Yanaklarımın ıslandığını fark ettim. Ben yapamıyordum işte. O beni tanımadan önce ablamla yatmıştı. Ben yapamıyordum. Ben onun kardeşiyle yapamazdım. Aslan kazağımı çıkarmaya çalışırken “Dur.” Diye mırıldandım elimi göğsüne yerleştirerek.

“Lütfen.
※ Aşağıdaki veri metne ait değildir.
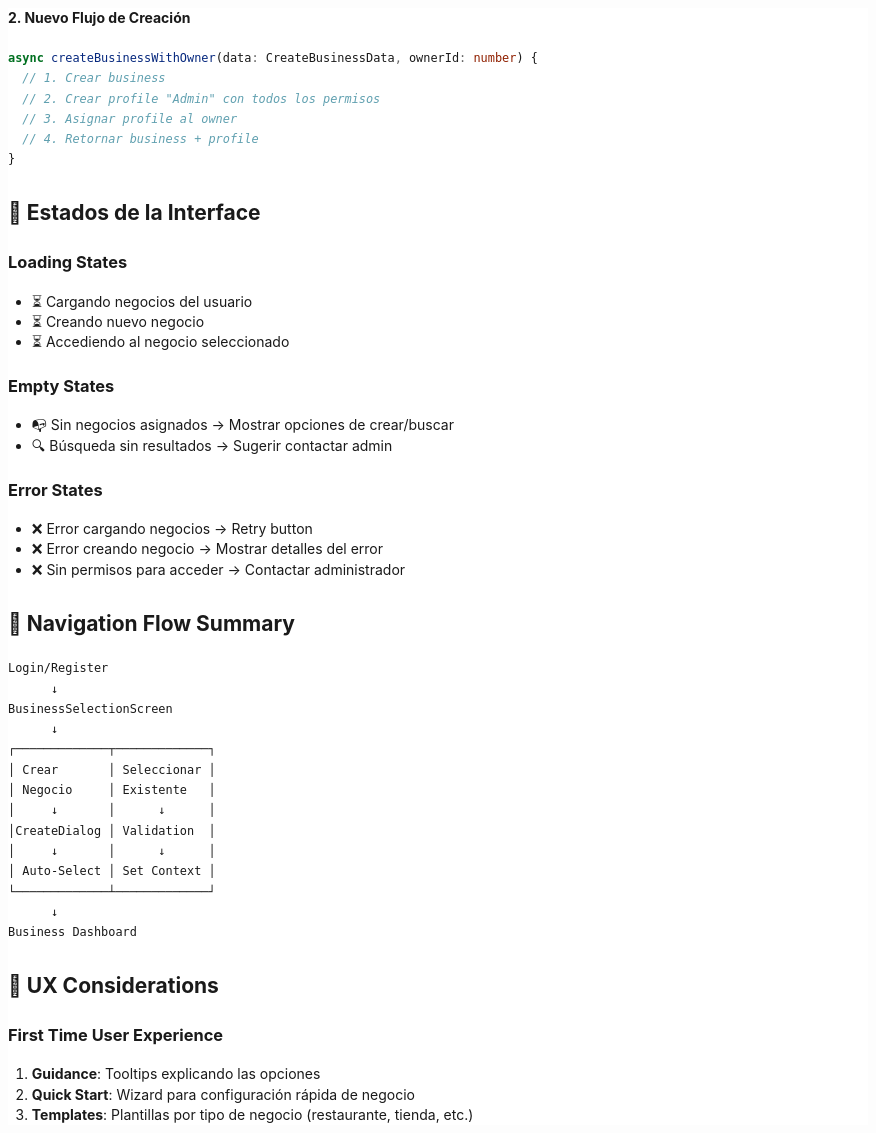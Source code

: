 #### 2. Nuevo Flujo de Creación
```typescript
async createBusinessWithOwner(data: CreateBusinessData, ownerId: number) {
  // 1. Crear business
  // 2. Crear profile "Admin" con todos los permisos
  // 3. Asignar profile al owner
  // 4. Retornar business + profile
}
```

## 🎯 Estados de la Interface

### Loading States
- ⏳ Cargando negocios del usuario
- ⏳ Creando nuevo negocio
- ⏳ Accediendo al negocio seleccionado

### Empty States
- 📭 Sin negocios asignados → Mostrar opciones de crear/buscar
- 🔍 Búsqueda sin resultados → Sugerir contactar admin

### Error States
- ❌ Error cargando negocios → Retry button
- ❌ Error creando negocio → Mostrar detalles del error
- ❌ Sin permisos para acceder → Contactar administrador

## 🔄 Navigation Flow Summary

```
Login/Register
      ↓
BusinessSelectionScreen
      ↓
┌─────────────┬─────────────┐
│ Crear       │ Seleccionar │
│ Negocio     │ Existente   │
│     ↓       │      ↓      │
│CreateDialog │ Validation  │
│     ↓       │      ↓      │
│ Auto-Select │ Set Context │
└─────────────┴─────────────┘
      ↓
Business Dashboard
```

## 📝 UX Considerations

### First Time User Experience
1. **Guidance**: Tooltips explicando las opciones
2. **Quick Start**: Wizard para configuración rápida de negocio
3. **Templates**: Plantillas por tipo de negocio (restaurante, tienda, etc.)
Her şeyi göze aldım.” Kendime değil de ikisinin arkadaşlığına üzülüyordum. Araları bozulacaktı. Bugün değilse bile bir gün. Sanırım yapamazdım. İki aydır beni bunu yapmaktan alıkoyan bir şeyler vardı. Ben tecavüze uğramıştım. İki kez. Bu kolay bir şey değildi ve olmayacaktı da. Takvimde belki iki ay geçmişti ama ben dün gibi hatırlıyordum. Yaparsam onu hatırlayacaktım. Yapamazdım. Ne kendime ne de Koray’a.

“Sana anlatmam gereken bir şey var.” Dedim nefes nefese. Acı çekiyormuş gibi inledi. “Terasa çıkalım.” Kazağımı giydim, bir kahve yapabilsem ne güzel olurdu.

Terastaki puflara karşılıklı bir şekilde oturduk. Buradan manzara çok güzeldi. Genelde burada içiyordum. Hatta arkadaşlarımla okey gibi oyunlar oynadığım yer de burasıydı. Bu mevsimde bile oldukça soğuk oluyordu ve buna karşılık hep bir battaniye bulunduruyordum.

Yumuşak yün battaniyeyi ona doğrulttuğumda istemediğini söyledi. Bende kendi üzerime sarıp bir sigara yaktım.